**Prompt**
Every record below should be repeated exactly. Omit the pictures.

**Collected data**

--------

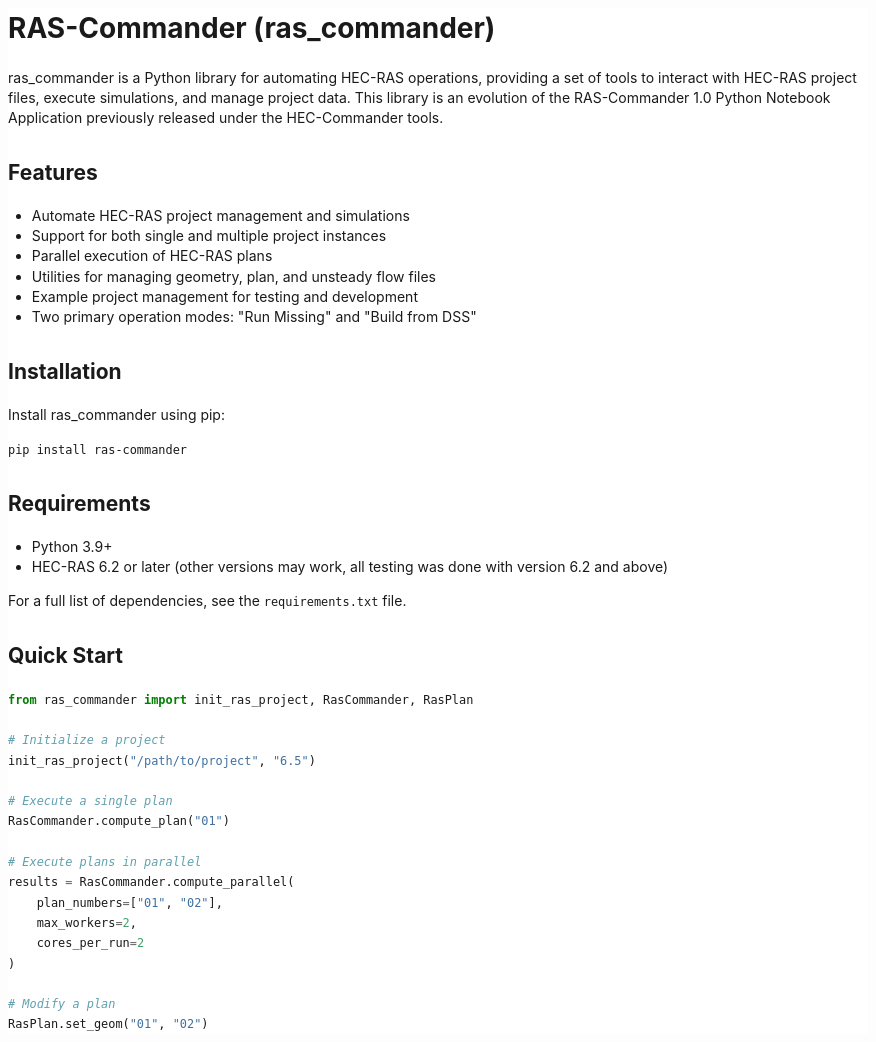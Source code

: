 # RAS-Commander (ras_commander)

ras_commander is a Python library for automating HEC-RAS operations, providing a set of tools to interact with HEC-RAS project files, execute simulations, and manage project data. This library is an evolution of the RAS-Commander 1.0 Python Notebook Application previously released under the HEC-Commander tools.

## Features

- Automate HEC-RAS project management and simulations
- Support for both single and multiple project instances
- Parallel execution of HEC-RAS plans
- Utilities for managing geometry, plan, and unsteady flow files
- Example project management for testing and development
- Two primary operation modes: "Run Missing" and "Build from DSS"

## Installation

Install ras_commander using pip:

```bash
pip install ras-commander
```

## Requirements

- Python 3.9+
- HEC-RAS 6.2 or later (other versions may work, all testing was done with version 6.2 and above)

For a full list of dependencies, see the `requirements.txt` file.

## Quick Start

```python
from ras_commander import init_ras_project, RasCommander, RasPlan

# Initialize a project
init_ras_project("/path/to/project", "6.5")

# Execute a single plan
RasCommander.compute_plan("01")

# Execute plans in parallel
results = RasCommander.compute_parallel(
    plan_numbers=["01", "02"],
    max_workers=2,
    cores_per_run=2
)

# Modify a plan
RasPlan.set_geom("01", "02")
```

--------

**The answer**
Source code

: # RAS-Commander (ras_commander)

ras_commander is a Python library for automating HEC-RAS operations, providing a set of tools to interact with HEC-RAS project files, execute simulations, and manage project data. This library is an evolution of the RAS-Commander 1.0 Python Notebook Application previously released under the HEC-Commander tools.

## Features

- Automate HEC-RAS project management and simulations
- Support for both single and multiple project instances
- Parallel execution of HEC-RAS plans
- Utilities for managing geometry, plan, and unsteady flow files
- Example project management for testing and development
- Two primary operation modes: "Run Missing" and "Build from DSS"

## Installation

Install ras_commander using pip:

```bash
pip install ras-commander
```

## Requirements

- Python 3.9+
- HEC-RAS 6.2 or later (other versions may work, all testing was done with version 6.2 and above)

For a full list of dependencies, see the `requirements.txt` file.

## Quick Start

```python
from ras_commander import init_ras_project, RasCommander, RasPlan

# Initialize a project
init_ras_project("/path/to/project", "6.5")

# Execute a single plan
RasCommander.compute_plan("01")

# Execute plans in parallel
results = RasCommander.compute_parallel(
    plan_numbers=["01", "02"],
    max_workers=2,
    cores_per_run=2
)

# Modify a plan
RasPlan.set_geom("01", "02")
```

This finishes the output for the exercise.